** Opening Records to use block **

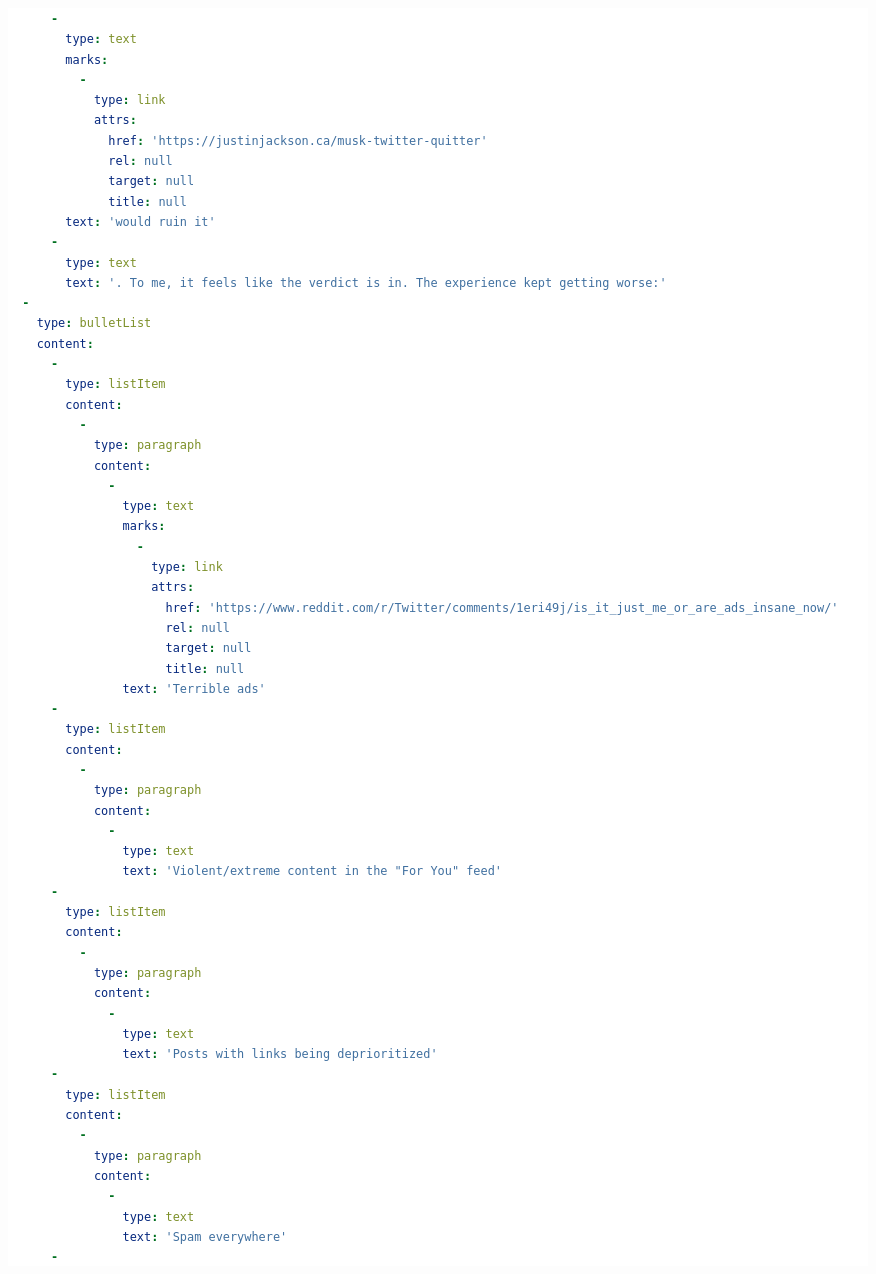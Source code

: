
 ```yaml
      -
        type: text
        marks:
          -
            type: link
            attrs:
              href: 'https://justinjackson.ca/musk-twitter-quitter'
              rel: null
              target: null
              title: null
        text: 'would ruin it'
      -
        type: text
        text: '. To me, it feels like the verdict is in. The experience kept getting worse:'
  -
    type: bulletList
    content:
      -
        type: listItem
        content:
          -
            type: paragraph
            content:
              -
                type: text
                marks:
                  -
                    type: link
                    attrs:
                      href: 'https://www.reddit.com/r/Twitter/comments/1eri49j/is_it_just_me_or_are_ads_insane_now/'
                      rel: null
                      target: null
                      title: null
                text: '​Terrible ads​'
      -
        type: listItem
        content:
          -
            type: paragraph
            content:
              -
                type: text
                text: 'Violent/extreme content in the "For You" feed'
      -
        type: listItem
        content:
          -
            type: paragraph
            content:
              -
                type: text
                text: 'Posts with links being deprioritized'
      -
        type: listItem
        content:
          -
            type: paragraph
            content:
              -
                type: text
                text: 'Spam everywhere'
      -
```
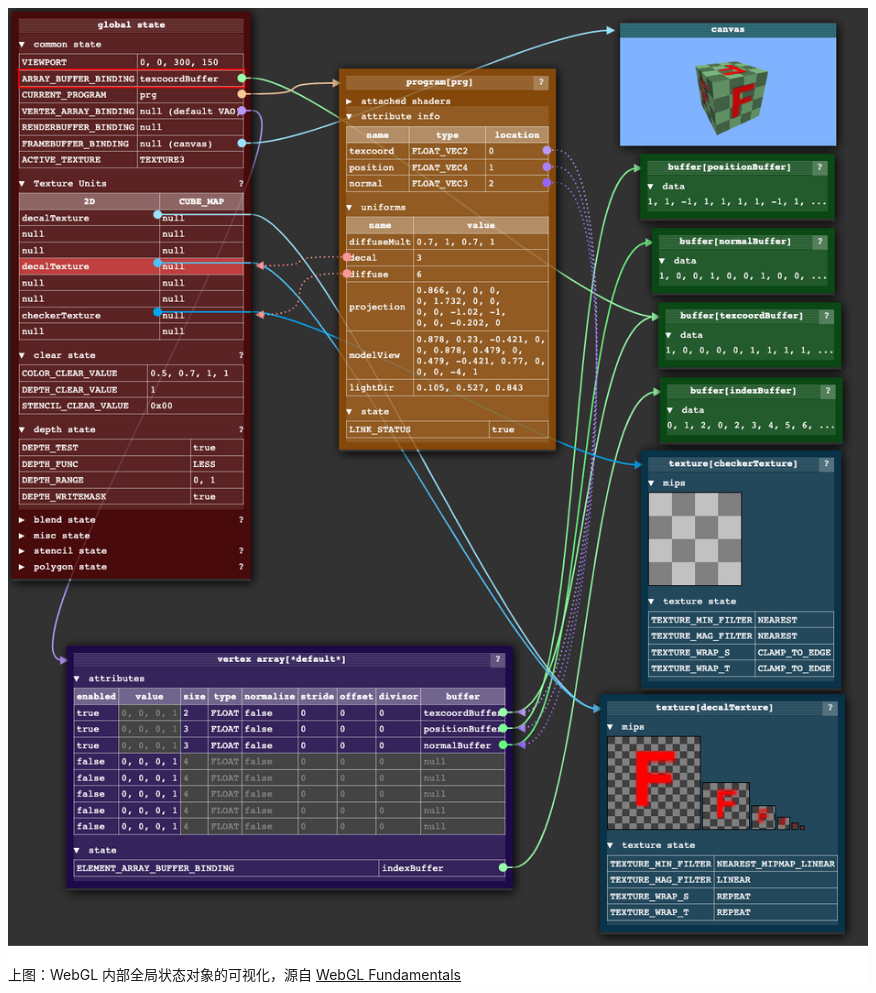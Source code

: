 ![img](attachments/internalstate.27cc7a6d.png)

上图：WebGL 内部全局状态对象的可视化，源自 [WebGL Fundamentals](https://webglfundamentals.org/webgl/lessons/resources/webgl-state-diagram.html)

** Closing Records to use block **

**Assignment**
The answer must be every line of the records above that holds the word "null".

**Reply**
              rel: null
              target: null
              title: null
                      rel: null
                      target: null
                      title: null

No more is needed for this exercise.